With that said, as a writer of colour, a non-white poet, an Arab Australian – forgive the repetition, I’m having difficulty with identifiers these days, I keep writing them out to see if one will stick – I have been drawn from the outset to African-American writers, to their struggle. In Australia, Arab youths often play the same part ascribed to our African-American counterparts, both in popular culture and politically; in the first instance, seen as being suspicious, violent, attracted to and proponents of hip hop culture, and in the latter, as dangerous outsiders not compatible with mainstream society (read: white) and its values, as terrorists, as rapists, etc.
Similarly, as well, many of us grew up in poor government-subsidised suburbs rife with the systemic issues that were our daily lives but which only occasionally flared up into the kind of sensationalized stuff the media likes to run with – the drug dealing, welfare claims and gangland violence typically. So it’s no wonder we appropriated, consciously or unconsciously, many aspects of hip hop culture – a term I use as separate to Black culture as a whole, not as a synonym, just to be clear. Nor was it entirely a negative thing, for us growing up, it was more empowering than anything else (though I have a somewhat different opinion of it now broadly, being a bisexual man). But I digress, I just wanted to briefly outline my connection to this subject, these people, in such a way that highlights the similarities in the spaces we occupy in our respective nations today; beyond the symbolic cultural ties and narratives, it becomes a vastly different lived experience, to which I cannot attest.
I typically do not seek out particular voices for this little weekly segment of mine; I merely respond to whichever poem hit me hardest that day, that week, yet somehow, when I look back on the list of poets I’ve spoken about, it is fittingly diverse. I decided to be deliberate in my choice this week in part because of Claudia Rankine’s searing writing in the piece linked to above; I recognized how often the Black voices I was hearing in my day to day life were voices strained with pain, with grief, with rage and loss. Recognised that many of the stories I was reading were acts of memorial, that the deluge of poetry blurred into the names of victims; this is a song they have always been singing, a poem and a grief constantly being updated.
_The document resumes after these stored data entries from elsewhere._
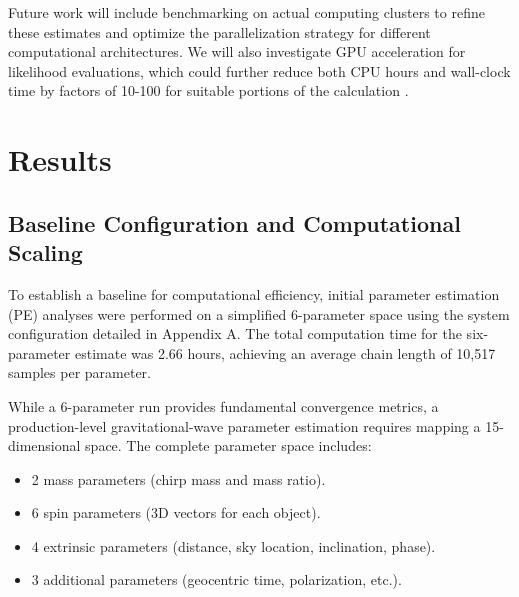 \documentclass[12pt]{article}
\begin{document}
Future work will include benchmarking on actual computing clusters to refine these estimates and optimize the parallelization strategy for different computational architectures. We will also investigate GPU acceleration for likelihood evaluations, which could further reduce both CPU hours and wall-clock time by factors of 10-100 for suitable portions of the calculation \cite{Bilby: A user-friendly}.

\section{Results}
\label{sec:results}

\subsection{Baseline Configuration and Computational Scaling}
\label{sec:baseline}
To establish a baseline for computational efficiency, initial parameter estimation (PE) analyses were performed on a simplified 6-parameter space using the system configuration detailed in Appendix A. The total computation time for the six-parameter estimate was 2.66 hours, achieving an average chain length of 10,517 samples per parameter.

While a 6-parameter run provides fundamental convergence metrics, a production-level gravitational-wave parameter estimation requires mapping a 15-dimensional space. The complete parameter space includes:
\begin{itemize}
    \item 2 mass parameters (chirp mass and mass ratio).
    \item 6 spin parameters (3D vectors for each object).
    \item 4 extrinsic parameters (distance, sky location, inclination, phase).
    \item 3 additional parameters (geocentric time, polarization, etc.).
\end{itemize}
\end{document}
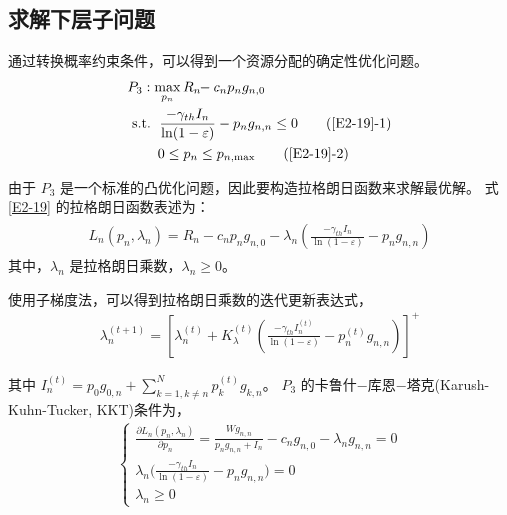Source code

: \subsection{求解下层子问题}\label{section2-3-2}
通过转换概率约束条件，可以得到一个资源分配的确定性优化问题。
\begin{align}  \label{E2-19}
&P_3: \max \limits_{p_{n}} R_{n}\!\!-c_{n} p_n g_{n,0}              \\
&\text { s.t. }
 \quad \!\!\!\!\! \frac{-\gamma_{th} I_{n}}{\ln(1-\varepsilon)}-p_n g_{n,n}\leq0 \tag{\ref{E2-19}{-1}} \label{E2-19-1}\\ %
& \quad \quad \quad \!\!\!\!\! 0\leq p_n\leq p_{n,\textrm{max}}                  \tag{\ref{E2-19}{-2}} \label{E2-19-2}  %
\end{align}

由于 $P_3$ 是一个标准的凸优化问题，因此要构造拉格朗日函数来求解最优解。 式 \eqref{E2-19} 的拉格朗日函数表述为：
\begin{eqnarray}\label{E2-20}
\begin{array}{lll}
\textit{L}_n(p_n, \lambda_n)=R_{n}\!\!-\!\!c_{n} p_n g_{n,0}\!\!-\!\!\lambda_n \left(\frac{-\gamma_{th} I_{n}}{\ln(1-\varepsilon)}-p_n g_{n,n}\right)
\end{array}
\end{eqnarray}
其中，$\lambda_n$ 是拉格朗日乘数，$\lambda_n \geq 0$。

使用子梯度法，可以得到拉格朗日乘数的迭代更新表达式，
\begin{equation}\label{E2-21}
\begin{array}{lll}
     \lambda_n^{(t+1)}=[\lambda_n^{(t)}\!\!+\!K_{\lambda}^{(t)}(\frac{-\gamma_{th} I_{n}^{(t)}}{\ln(1-\varepsilon)}-p_n^{(t)} g_{n,n})]^+
\end{array}
\end{equation}

其中 $I_{n}^{(t)}=$$p_0 g_{0,n}+\sum_{k=1,k\neq n}^N p_k^{(t)} g_{k,n}$。
$P_3$ 的卡鲁什$-$库恩$-$塔克(Karush-Kuhn-Tucker, KKT)条件为，
\begin{equation}\label{E2-22}
\begin{array}{rl}
\left\{
\begin{array}{lll}
     \frac{\partial \textit{L}_n(p_n, \lambda_n)}{\partial p_n}\!=\!\frac{W g_{n,n}}{p_n g_{n,n}+I_n}\!-\!c_n g_{n,0}\!-\!\lambda_n g_{n,n}\!=\!0\\
     \lambda_n \big(\frac{-\gamma_{th} I_{n}}{\ln(1-\varepsilon)}-p_n g_{n,n}\big)=0\\
     \lambda_n \geq 0
\end{array}
\right.
\end{array}
\end{equation}

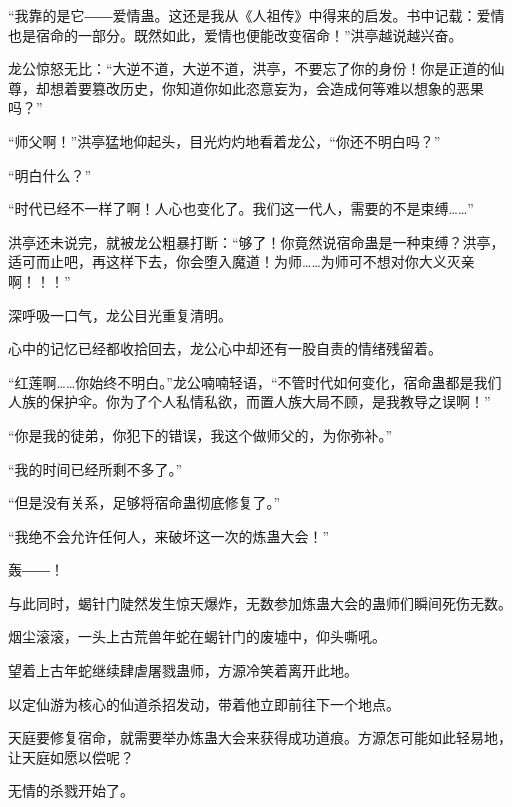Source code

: \begin{this_body}
“我靠的是它――爱情蛊。这还是我从《人祖传》中得来的启发。书中记载：爱情也是宿命的一部分。既然如此，爱情也便能改变宿命！”洪亭越说越兴奋。

龙公惊怒无比：“大逆不道，大逆不道，洪亭，不要忘了你的身份！你是正道的仙尊，却想着要篡改历史，你知道你如此恣意妄为，会造成何等难以想象的恶果吗？”

“师父啊！”洪亭猛地仰起头，目光灼灼地看着龙公，“你还不明白吗？”

“明白什么？”

“时代已经不一样了啊！人心也变化了。我们这一代人，需要的不是束缚……”

洪亭还未说完，就被龙公粗暴打断：“够了！你竟然说宿命蛊是一种束缚？洪亭，适可而止吧，再这样下去，你会堕入魔道！为师……为师可不想对你大义灭亲啊！！！”

深呼吸一口气，龙公目光重复清明。

心中的记忆已经都收拾回去，龙公心中却还有一股自责的情绪残留着。

“红莲啊……你始终不明白。”龙公喃喃轻语，“不管时代如何变化，宿命蛊都是我们人族的保护伞。你为了个人私情私欲，而置人族大局不顾，是我教导之误啊！”

“你是我的徒弟，你犯下的错误，我这个做师父的，为你弥补。”

“我的时间已经所剩不多了。”

“但是没有关系，足够将宿命蛊彻底修复了。”

“我绝不会允许任何人，来破坏这一次的炼蛊大会！”

轰――！

与此同时，蝎针门陡然发生惊天爆炸，无数参加炼蛊大会的蛊师们瞬间死伤无数。

烟尘滚滚，一头上古荒兽年蛇在蝎针门的废墟中，仰头嘶吼。

望着上古年蛇继续肆虐屠戮蛊师，方源冷笑着离开此地。

以定仙游为核心的仙道杀招发动，带着他立即前往下一个地点。

天庭要修复宿命，就需要举办炼蛊大会来获得成功道痕。方源怎可能如此轻易地，让天庭如愿以偿呢？

无情的杀戮开始了。

\end{this_body}

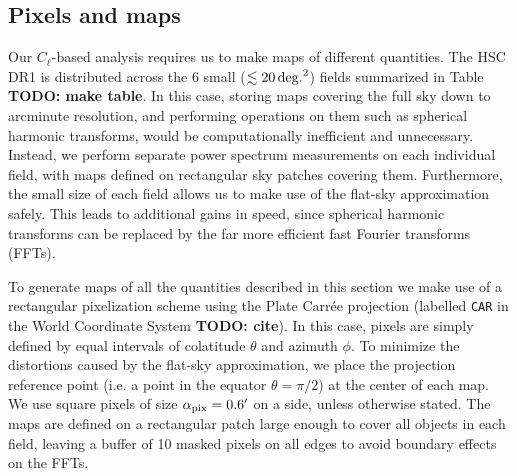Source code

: \documentclass[a4paper,11pt]{article}
\newcommand{\todo}[1]{{\bf TODO: #1}}
\begin{document}
  \subsection{Pixels and maps}\label{ssec:methods.pix}
    Our $C_\ell$-based analysis requires us to make maps of different quantities. The HSC DR1 is distributed across the 6 small ($\lesssim20\,{\rm deg.}^2$) fields summarized in Table \todo{make table}. In this case, storing maps covering the full sky down to arcminute resolution, and performing operations on them such as spherical harmonic transforms, would be computationally inefficient and unnecessary. Instead, we perform separate power spectrum measurements on each individual field, with maps defined on rectangular sky patches covering them. Furthermore, the small size of each field allows us to make use of the flat-sky approximation safely. This leads to additional gains in speed, since spherical harmonic transforms can be replaced by the far more efficient fast Fourier transforms (FFTs).
    
    To generate maps of all the quantities described in this section we make use of a rectangular pixelization scheme using the Plate Carr\'ee projection (labelled {\tt CAR} in the World Coordinate System \todo{cite}). In this case, pixels are simply defined by equal intervals of colatitude $\theta$ and azimuth $\phi$. To minimize the distortions caused by the flat-sky approximation, we place the projection reference point (i.e. a point in the equator $\theta=\pi/2$) at the center of each map. We use square pixels of size $\alpha_{\rm pix}=0.6'$ on a side, unless otherwise stated. The maps are defined on a rectangular patch large enough to cover all objects in each field, leaving a buffer of 10 masked pixels on all edges to avoid boundary effects on the FFTs.
  
\end{document}
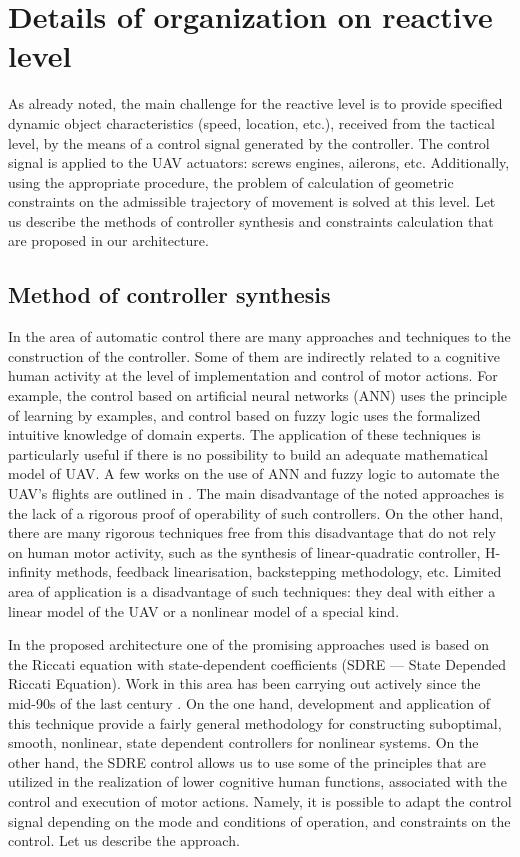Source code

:\documentclass[review]{elsarticle}
\begin{document}
\section{Details of organization on reactive level}\label{sec:reactive}
As already noted, the main challenge for the reactive level is to provide specified dynamic object characteristics (speed, location, etc.), received from the tactical level, by the means of a control signal generated by the controller. The control signal is applied to the UAV actuators: screws engines, ailerons, etc. Additionally, using the appropriate procedure, the problem of calculation of geometric constraints on the admissible trajectory of movement is solved at this level. Let us describe the methods of controller synthesis and constraints calculation that are proposed in our architecture.

\subsection{Method of controller synthesis}
In the area of automatic control there are many approaches and techniques to the construction of the controller. Some of them are indirectly related to a cognitive human activity at the level of implementation and control of motor actions. For example, the control based on artificial neural networks (ANN) uses the principle of learning by examples, and control based on fuzzy logic uses the formalized intuitive knowledge of domain experts. The application of these techniques is particularly useful if there is no possibility to build an adequate mathematical model of UAV. A few works on the use of ANN and fuzzy logic to automate the UAV's flights are outlined in \cite{Garcia2009,Buskey2001}. The main disadvantage of the noted approaches is the lack of a rigorous proof of operability of such controllers. On the other hand, there are many rigorous techniques free from this disadvantage that do not rely on human motor activity, such as the synthesis of linear-quadratic controller, H-infinity methods, feedback linearisation, backstepping methodology, etc. Limited area of application is a disadvantage of such techniques: they deal with either a linear model of the UAV or a nonlinear model of a special kind.

In the proposed architecture one of the promising approaches used is based on the Riccati equation with state-dependent coefficients (SDRE --- State Depended Riccati Equation). Work in this area has been carrying out actively since the mid-90s of the last century \cite{Mracek1998,Cimen2008}. On the one hand, development and application of this technique provide a fairly general methodology for constructing suboptimal, smooth, nonlinear, state dependent controllers for nonlinear systems. On the other hand, the SDRE control allows us to use some of the principles that are utilized in the realization of lower cognitive human functions, associated with the control and execution of motor actions. Namely, it is possible to adapt the control signal depending on the mode and conditions of operation, and constraints on the control. Let us describe the approach.
\end{document}

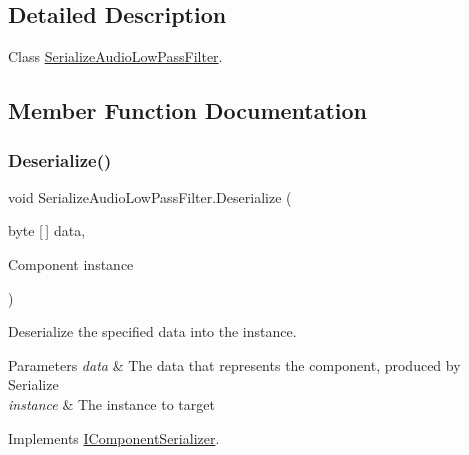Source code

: \subsection{Detailed Description}
Class \hyperlink{class_serialize_audio_low_pass_filter}{Serialize\+Audio\+Low\+Pass\+Filter}. 



\subsection{Member Function Documentation}
\mbox{\label{class_serialize_audio_low_pass_filter_a041864b6e0b1f1a8bab893b5243ad880}} 
\subsubsection{\texorpdfstring{Deserialize()}{Deserialize()}}
{\footnotesize\ttfamily void Serialize\+Audio\+Low\+Pass\+Filter.\+Deserialize (\begin{DoxyParamCaption}\item[{byte \mbox{[}$\,$\mbox{]}}]{data,  }\item[{Component}]{instance }\end{DoxyParamCaption})\hspace{0.3cm}{\ttfamily [inline]}}



Deserialize the specified data into the instance. 


\begin{DoxyParams}{Parameters}
{\em data} & The data that represents the component, produced by Serialize\\
\hline
{\em instance} & The instance to target\\
\hline
\end{DoxyParams}


Implements \hyperlink{interface_i_component_serializer_a4cc366a5c78b33d47a90c209d8fed883}{I\+Component\+Serializer}.

\mbox{\label{class_serialize_audio_low_pass_filter_a3c3f8b730af67936ec7ddc4f318bd1c0}} 

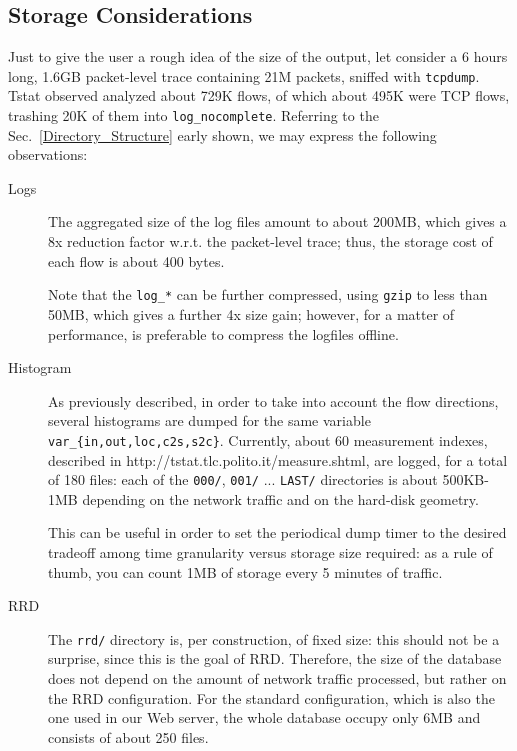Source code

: \documentclass[11pt]{article}
\begin{document}
\subsection{Storage Considerations\label{Storage_Considerations}}


Just to give the user a rough idea of the size of the output,
let consider a 6 hours long, 1.6GB packet-level trace containing 
21M packets, sniffed with \texttt{tcpdump}.
Tstat observed analyzed about 729K flows, of which about 495K were 
TCP flows, trashing 20K of them into \texttt{log\_nocomplete}.
Referring to the Sec.~\ref{Directory_Structure} early shown,
we may express the following observations:

\begin{description}

\item[Logs] \mbox{}

The aggregated size of the log files amount to about 200MB, which 
gives  a 8x reduction factor w.r.t. the packet-level trace; thus,
the storage cost of each flow is about 400 bytes.



Note that the \texttt{log\_*} can be further compressed, using \texttt{gzip}
to less than 50MB, which gives a further 4x size gain; 
however, for a matter of performance, is preferable 
to compress the logfiles offline.


\item[Histogram] \mbox{}

As previously described, in order to take into account the flow directions, 
several histograms are dumped for the same variable \texttt{var\_\{in,out,loc,c2s,s2c\}}.
Currently, about 60 measurement indexes, described in 
\textsf{http://tstat.tlc.polito.it/measure.shtml},  are logged, for a total
of 180 files: each of the \texttt{000/}, \texttt{001/} ... \texttt{LAST/} directories is about
500KB-1MB depending on the network traffic and on the hard-disk
geometry.



This can be useful in order to set the periodical dump timer
to the desired tradeoff among time granularity versus storage size 
required: as a rule of thumb, you can count 1MB of storage every 5 minutes
of traffic.


\item[RRD] \mbox{}

The \texttt{rrd/} directory is, per construction, of fixed size: this should
not be a surprise, since this is the goal of RRD. Therefore, the size
of the database does not depend on the amount of network traffic processed,
but rather on the RRD configuration.
For the standard configuration, which is also the one used in
our Web server, the whole database occupy only 6MB and consists
of about 250 files.

\end{description}
\end{document}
But it is not the only one I’ve heard, nor need it be the only one discussed, and so I found myself thinking of one of my favourite poets, Langston Hughes, and one of my favourite poems, The Heart of Harlem.
It is not an inconsequential jaunt, and it is not without the context of oppression or suffering; it speaks to the realities I’ve discussed, but it’s also a deeply joyous poem brimming with his love for this place, his home, Harlem, with its hardships and all. I love its rhythm — Hughes is in a category of his own there — I love the lyricism, the evocation of this landscape; I love its uncompromising love, and the fierceness that runs throughout. The message here is a powerful one, and it is outlined from the beginning, which is that Harlem and indeed any place, is so much more than the structures, the buildings and institutions which govern it, it is the people themselves. I can’t quite the spacing entirely right (copying it out of the book) but here it is in full:
The Heart of Harlem
The buildings in Harlem are brick and stone
And the streets are long and wide,
But Harlem’s much more than these alone,
Harlem is what’s inside—
It’s a song with a minor refrain,
It’s a dream you keep dreaming again.
It’s a tear you turn into a smile.
It’s the sunrise you know is coming after a while.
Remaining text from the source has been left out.